● PROBLEM DESCRIPTION:
Search the records for the string "program", and show each line where it appears.

● SUPPLIED MATERIAL:
----

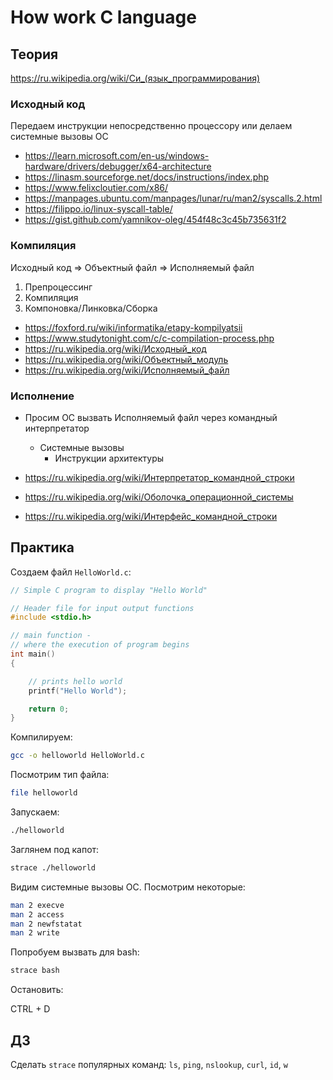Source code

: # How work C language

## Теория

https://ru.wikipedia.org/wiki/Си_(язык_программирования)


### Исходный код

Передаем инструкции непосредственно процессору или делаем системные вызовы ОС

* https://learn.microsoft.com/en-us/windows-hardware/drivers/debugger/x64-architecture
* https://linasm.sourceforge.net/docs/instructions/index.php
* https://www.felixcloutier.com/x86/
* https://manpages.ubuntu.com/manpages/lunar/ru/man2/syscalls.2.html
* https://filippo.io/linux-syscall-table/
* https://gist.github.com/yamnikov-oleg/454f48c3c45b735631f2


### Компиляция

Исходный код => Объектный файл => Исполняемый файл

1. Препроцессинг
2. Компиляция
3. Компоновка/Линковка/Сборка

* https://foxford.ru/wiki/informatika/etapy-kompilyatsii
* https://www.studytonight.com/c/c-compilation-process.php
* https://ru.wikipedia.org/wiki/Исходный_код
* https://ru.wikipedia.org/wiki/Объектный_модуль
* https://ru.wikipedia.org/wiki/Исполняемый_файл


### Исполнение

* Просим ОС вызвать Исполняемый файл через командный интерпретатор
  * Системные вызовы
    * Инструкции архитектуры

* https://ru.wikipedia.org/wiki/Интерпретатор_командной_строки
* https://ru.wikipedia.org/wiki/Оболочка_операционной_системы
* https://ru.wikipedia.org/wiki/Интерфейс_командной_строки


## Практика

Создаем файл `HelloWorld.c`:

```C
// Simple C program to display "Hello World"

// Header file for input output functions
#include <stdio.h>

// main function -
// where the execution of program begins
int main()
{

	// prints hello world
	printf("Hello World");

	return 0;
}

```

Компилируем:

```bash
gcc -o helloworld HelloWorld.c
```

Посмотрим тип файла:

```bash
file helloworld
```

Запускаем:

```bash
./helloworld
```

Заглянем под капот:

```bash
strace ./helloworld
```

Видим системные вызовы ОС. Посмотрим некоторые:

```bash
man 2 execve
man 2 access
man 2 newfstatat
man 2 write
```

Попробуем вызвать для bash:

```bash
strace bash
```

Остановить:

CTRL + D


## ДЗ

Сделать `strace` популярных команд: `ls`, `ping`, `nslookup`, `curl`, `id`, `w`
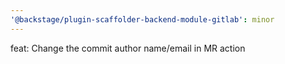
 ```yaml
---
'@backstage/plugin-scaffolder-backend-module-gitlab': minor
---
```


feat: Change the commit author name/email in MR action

----

● COMPLETED TASK:
// Simple C program to display "Hello World"
// where the execution of program begins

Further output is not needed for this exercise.